Dataset items:
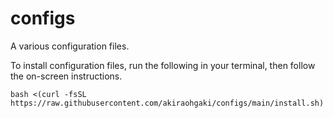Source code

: # configs

A various configuration files.

To install configuration files, run the following in your terminal, then follow the on-screen instructions.

```
bash <(curl -fsSL https://raw.githubusercontent.com/akiraohgaki/configs/main/install.sh)
```
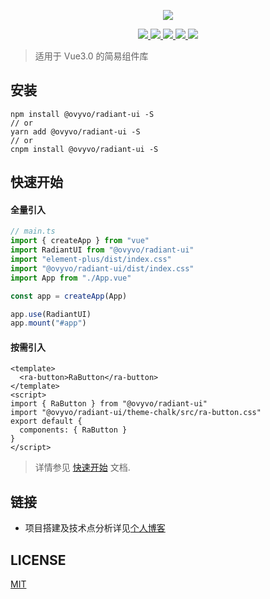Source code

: <p align="center">
  <img src="https://ovyvo.github.io/radiant-ui/logo.png">
</p>

<p align="center">
  <a href="https://www.npmjs.com/package/@ovyvo/radiant-ui">
    <img src="https://img.shields.io/npm/v/@ovyvo/radiant-ui.svg">
  </a>
  <a href="https://www.npmjs.com/package/@ovyvo/radiant-ui">
    <img src="https://img.shields.io/badge/node-%20%3E%3D%2018-47c219" />
  </a>
  <a href="https://npmcharts.com/compare/@ovyvo/radiant-ui?minimal=true">
    <img src="https://img.shields.io/npm/dm/@ovyvo/radiant-ui.svg" />
  </a>
  <a href="LICENSE">
    <img src="https://img.shields.io/badge/License-MIT-yellow.svg">
  </a>
  <a href="COMMITIZEN">
    <img src="https://img.shields.io/badge/commitizen-friendly-brightgreen.svg">
  </a>
</p>

> 适用于 Vue3.0 的简易组件库

## 安装

```shell
npm install @ovyvo/radiant-ui -S
// or
yarn add @ovyvo/radiant-ui -S
// or
cnpm install @ovyvo/radiant-ui -S
```

## 快速开始

#### 全量引入

```javascript
// main.ts
import { createApp } from "vue"
import RadiantUI from "@ovyvo/radiant-ui"
import "element-plus/dist/index.css"
import "@ovyvo/radiant-ui/dist/index.css"
import App from "./App.vue"

const app = createApp(App)

app.use(RadiantUI)
app.mount("#app")
```

#### 按需引入

```vue
<template>
  <ra-button>RaButton</ra-button>
</template>
<script>
import { RaButton } from "@ovyvo/radiant-ui"
import "@ovyvo/radiant-ui/theme-chalk/src/ra-button.css"
export default {
  components: { RaButton }
}
</script>
```

> 详情参见 [快速开始](https://ovyvo.github.io/radiant-ui/guide/start.html) 文档.

## 链接

- 项目搭建及技术点分析详见[个人博客](https://ovyvo.github.io/yanblog.github.io/)

## LICENSE

[MIT](LICENSE)

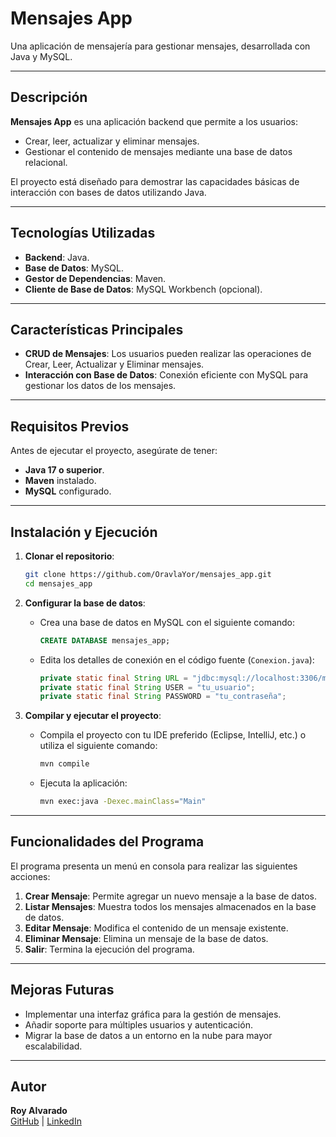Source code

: # Mensajes App

Una aplicación de mensajería para gestionar mensajes, desarrollada con Java y MySQL.

---

## Descripción

**Mensajes App** es una aplicación backend que permite a los usuarios:

- Crear, leer, actualizar y eliminar mensajes.
- Gestionar el contenido de mensajes mediante una base de datos relacional.

El proyecto está diseñado para demostrar las capacidades básicas de interacción con bases de datos utilizando Java.

---

## Tecnologías Utilizadas

- **Backend**: Java.
- **Base de Datos**: MySQL.
- **Gestor de Dependencias**: Maven.
- **Cliente de Base de Datos**: MySQL Workbench (opcional).

---

## Características Principales

- **CRUD de Mensajes**: Los usuarios pueden realizar las operaciones de Crear, Leer, Actualizar y Eliminar mensajes.
- **Interacción con Base de Datos**: Conexión eficiente con MySQL para gestionar los datos de los mensajes.

---

## Requisitos Previos

Antes de ejecutar el proyecto, asegúrate de tener:

- **Java 17 o superior**.
- **Maven** instalado.
- **MySQL** configurado.

---

## Instalación y Ejecución

1. **Clonar el repositorio**:

   ```bash
   git clone https://github.com/OravlaYor/mensajes_app.git
   cd mensajes_app
   ```

2. **Configurar la base de datos**:

   - Crea una base de datos en MySQL con el siguiente comando:
     ```sql
     CREATE DATABASE mensajes_app;
     ```
   - Edita los detalles de conexión en el código fuente (`Conexion.java`):
     ```java
     private static final String URL = "jdbc:mysql://localhost:3306/mensajes_app";
     private static final String USER = "tu_usuario";
     private static final String PASSWORD = "tu_contraseña";
     ```

3. **Compilar y ejecutar el proyecto**:

   - Compila el proyecto con tu IDE preferido (Eclipse, IntelliJ, etc.) o utiliza el siguiente comando:
     ```bash
     mvn compile
     ```
   - Ejecuta la aplicación:
     ```bash
     mvn exec:java -Dexec.mainClass="Main"
     ```

---

## Funcionalidades del Programa

El programa presenta un menú en consola para realizar las siguientes acciones:

1. **Crear Mensaje**: Permite agregar un nuevo mensaje a la base de datos.
2. **Listar Mensajes**: Muestra todos los mensajes almacenados en la base de datos.
3. **Editar Mensaje**: Modifica el contenido de un mensaje existente.
4. **Eliminar Mensaje**: Elimina un mensaje de la base de datos.
5. **Salir**: Termina la ejecución del programa.

---

## Mejoras Futuras

- Implementar una interfaz gráfica para la gestión de mensajes.
- Añadir soporte para múltiples usuarios y autenticación.
- Migrar la base de datos a un entorno en la nube para mayor escalabilidad.

---

## Autor

**Roy Alvarado**\
[GitHub](https://github.com/OravlaYor) | [LinkedIn](https://www.linkedin.com/in/royalvarodr/)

WORK REQUIRED |
Find the line that contains "4. **Eliminar Mensaje**: Elimina". Restate it and all lines after it exactly, ending with the final line of the data.

WRITTEN RESPONSE |
4. **Eliminar Mensaje**: Elimina un mensaje de la base de datos.
5. **Salir**: Termina la ejecución del programa.

---

## Mejoras Futuras

- Implementar una interfaz gráfica para la gestión de mensajes.
- Añadir soporte para múltiples usuarios y autenticación.
- Migrar la base de datos a un entorno en la nube para mayor escalabilidad.

---

## Autor

**Roy Alvarado**\
[GitHub](https://github.com/OravlaYor) | [LinkedIn](https://www.linkedin.com/in/royalvarodr/)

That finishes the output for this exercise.